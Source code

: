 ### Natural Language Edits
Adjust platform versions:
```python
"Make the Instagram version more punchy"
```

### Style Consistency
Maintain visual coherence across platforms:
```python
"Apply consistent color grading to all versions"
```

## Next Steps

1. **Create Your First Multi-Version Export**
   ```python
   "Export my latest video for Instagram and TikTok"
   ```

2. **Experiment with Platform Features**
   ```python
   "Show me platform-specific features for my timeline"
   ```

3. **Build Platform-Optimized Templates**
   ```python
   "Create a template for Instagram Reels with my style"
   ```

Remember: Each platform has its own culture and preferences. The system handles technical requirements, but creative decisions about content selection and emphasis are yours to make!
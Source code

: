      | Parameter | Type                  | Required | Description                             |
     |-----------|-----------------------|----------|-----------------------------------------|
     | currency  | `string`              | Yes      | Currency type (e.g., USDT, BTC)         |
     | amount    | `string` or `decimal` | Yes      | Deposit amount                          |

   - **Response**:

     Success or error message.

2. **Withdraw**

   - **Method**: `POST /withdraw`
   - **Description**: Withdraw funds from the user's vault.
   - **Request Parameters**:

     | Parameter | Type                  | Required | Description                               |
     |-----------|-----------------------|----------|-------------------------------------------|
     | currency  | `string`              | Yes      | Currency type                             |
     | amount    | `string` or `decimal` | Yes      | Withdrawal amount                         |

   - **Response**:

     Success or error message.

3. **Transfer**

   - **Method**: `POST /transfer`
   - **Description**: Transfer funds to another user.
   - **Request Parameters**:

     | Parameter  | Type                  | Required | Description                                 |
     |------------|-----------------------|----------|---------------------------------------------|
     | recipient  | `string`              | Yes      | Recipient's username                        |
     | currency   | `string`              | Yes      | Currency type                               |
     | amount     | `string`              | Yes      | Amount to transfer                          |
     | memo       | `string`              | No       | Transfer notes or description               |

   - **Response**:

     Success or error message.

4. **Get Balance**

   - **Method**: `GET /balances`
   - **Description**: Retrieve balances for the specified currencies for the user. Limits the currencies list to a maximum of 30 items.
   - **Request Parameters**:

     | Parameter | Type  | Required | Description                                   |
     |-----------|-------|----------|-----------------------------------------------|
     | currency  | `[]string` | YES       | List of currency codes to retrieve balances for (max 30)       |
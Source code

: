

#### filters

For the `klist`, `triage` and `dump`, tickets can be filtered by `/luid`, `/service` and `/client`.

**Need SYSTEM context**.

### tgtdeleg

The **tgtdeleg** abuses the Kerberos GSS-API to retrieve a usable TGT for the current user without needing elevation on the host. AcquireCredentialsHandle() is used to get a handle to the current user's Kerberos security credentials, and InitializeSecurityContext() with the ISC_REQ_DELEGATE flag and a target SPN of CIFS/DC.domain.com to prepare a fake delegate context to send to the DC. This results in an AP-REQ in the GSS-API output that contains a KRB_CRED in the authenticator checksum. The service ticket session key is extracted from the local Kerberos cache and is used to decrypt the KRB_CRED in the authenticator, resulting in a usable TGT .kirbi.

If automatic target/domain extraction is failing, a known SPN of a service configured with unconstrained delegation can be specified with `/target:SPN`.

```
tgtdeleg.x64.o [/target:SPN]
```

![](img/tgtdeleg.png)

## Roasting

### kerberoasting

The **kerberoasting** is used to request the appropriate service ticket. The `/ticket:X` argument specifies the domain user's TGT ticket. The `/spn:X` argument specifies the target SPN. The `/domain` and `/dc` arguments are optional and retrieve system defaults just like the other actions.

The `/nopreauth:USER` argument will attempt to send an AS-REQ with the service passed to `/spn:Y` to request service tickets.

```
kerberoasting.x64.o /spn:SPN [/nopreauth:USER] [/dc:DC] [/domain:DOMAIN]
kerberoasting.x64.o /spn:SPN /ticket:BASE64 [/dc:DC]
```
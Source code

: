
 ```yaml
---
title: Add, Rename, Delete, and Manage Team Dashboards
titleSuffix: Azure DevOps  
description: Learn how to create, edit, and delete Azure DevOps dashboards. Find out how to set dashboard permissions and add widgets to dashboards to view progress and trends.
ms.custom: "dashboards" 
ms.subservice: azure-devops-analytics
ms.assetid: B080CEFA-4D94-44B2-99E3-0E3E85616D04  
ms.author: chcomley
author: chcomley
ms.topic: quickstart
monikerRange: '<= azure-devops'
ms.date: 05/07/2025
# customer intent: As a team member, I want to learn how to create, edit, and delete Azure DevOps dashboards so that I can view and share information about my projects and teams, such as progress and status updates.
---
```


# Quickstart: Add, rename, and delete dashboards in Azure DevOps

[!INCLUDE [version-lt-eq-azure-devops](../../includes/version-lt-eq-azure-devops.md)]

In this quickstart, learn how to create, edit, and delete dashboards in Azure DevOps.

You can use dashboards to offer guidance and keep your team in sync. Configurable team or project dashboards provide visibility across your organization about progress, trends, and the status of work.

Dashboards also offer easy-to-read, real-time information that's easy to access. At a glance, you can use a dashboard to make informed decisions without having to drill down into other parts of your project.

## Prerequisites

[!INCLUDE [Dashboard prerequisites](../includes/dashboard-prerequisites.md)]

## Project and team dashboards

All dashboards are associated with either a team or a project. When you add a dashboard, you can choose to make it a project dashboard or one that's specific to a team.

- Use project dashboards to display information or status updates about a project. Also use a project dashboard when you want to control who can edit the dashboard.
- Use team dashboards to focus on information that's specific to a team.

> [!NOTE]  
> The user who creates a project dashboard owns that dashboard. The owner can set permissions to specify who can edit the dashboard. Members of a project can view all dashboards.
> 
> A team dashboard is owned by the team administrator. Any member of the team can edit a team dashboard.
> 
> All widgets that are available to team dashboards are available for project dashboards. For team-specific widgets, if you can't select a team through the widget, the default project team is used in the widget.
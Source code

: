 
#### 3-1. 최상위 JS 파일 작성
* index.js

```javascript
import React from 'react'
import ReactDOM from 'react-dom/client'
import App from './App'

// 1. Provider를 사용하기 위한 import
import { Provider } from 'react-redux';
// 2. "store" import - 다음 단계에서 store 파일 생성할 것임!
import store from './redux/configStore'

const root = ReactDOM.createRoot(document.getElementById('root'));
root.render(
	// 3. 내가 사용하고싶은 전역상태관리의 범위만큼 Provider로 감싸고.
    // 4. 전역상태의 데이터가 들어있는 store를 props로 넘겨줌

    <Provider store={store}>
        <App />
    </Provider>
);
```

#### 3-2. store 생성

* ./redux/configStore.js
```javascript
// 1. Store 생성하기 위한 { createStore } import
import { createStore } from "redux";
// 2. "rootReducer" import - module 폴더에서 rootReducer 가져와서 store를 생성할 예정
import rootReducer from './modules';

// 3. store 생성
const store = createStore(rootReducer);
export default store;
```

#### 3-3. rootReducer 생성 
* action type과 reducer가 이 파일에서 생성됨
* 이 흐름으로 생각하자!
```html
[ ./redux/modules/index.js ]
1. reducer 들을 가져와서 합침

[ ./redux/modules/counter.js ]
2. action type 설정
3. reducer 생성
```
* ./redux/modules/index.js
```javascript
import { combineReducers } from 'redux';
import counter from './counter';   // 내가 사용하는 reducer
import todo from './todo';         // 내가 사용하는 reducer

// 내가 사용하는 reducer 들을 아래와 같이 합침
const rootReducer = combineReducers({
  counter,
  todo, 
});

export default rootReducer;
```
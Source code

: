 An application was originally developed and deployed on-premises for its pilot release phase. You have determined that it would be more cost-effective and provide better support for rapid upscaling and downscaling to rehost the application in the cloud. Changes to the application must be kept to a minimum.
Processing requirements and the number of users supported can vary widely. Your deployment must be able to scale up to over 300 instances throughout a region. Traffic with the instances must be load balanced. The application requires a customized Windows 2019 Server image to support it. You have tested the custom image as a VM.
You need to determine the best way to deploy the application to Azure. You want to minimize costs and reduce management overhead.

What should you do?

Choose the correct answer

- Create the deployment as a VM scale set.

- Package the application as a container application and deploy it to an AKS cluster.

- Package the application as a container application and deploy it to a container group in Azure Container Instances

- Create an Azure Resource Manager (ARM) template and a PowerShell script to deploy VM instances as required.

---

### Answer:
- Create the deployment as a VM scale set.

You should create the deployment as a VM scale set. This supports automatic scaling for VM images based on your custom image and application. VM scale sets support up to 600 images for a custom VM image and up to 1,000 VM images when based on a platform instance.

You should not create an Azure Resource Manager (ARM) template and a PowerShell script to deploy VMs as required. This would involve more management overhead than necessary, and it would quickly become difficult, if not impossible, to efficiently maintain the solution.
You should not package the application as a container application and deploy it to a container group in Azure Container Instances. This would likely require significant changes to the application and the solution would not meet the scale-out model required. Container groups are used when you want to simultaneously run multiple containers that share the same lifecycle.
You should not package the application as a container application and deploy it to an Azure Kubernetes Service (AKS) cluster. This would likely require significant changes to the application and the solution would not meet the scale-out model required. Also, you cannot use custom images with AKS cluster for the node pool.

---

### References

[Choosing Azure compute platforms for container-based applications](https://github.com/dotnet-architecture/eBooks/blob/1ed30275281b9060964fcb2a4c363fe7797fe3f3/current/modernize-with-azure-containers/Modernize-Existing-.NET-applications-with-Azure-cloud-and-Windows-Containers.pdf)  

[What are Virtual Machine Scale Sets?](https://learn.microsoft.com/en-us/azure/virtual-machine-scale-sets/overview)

-------------------------

- [Task details] From the listing, copy every line where the string "overhead" appears.

- [Answer box]
You need to determine the best way to deploy the application to Azure. You want to minimize costs and reduce management overhead.
You should not create an Azure Resource Manager (ARM) template and a PowerShell script to deploy VMs as required. This would involve more management overhead than necessary, and it would quickly become difficult, if not impossible, to efficiently maintain the solution.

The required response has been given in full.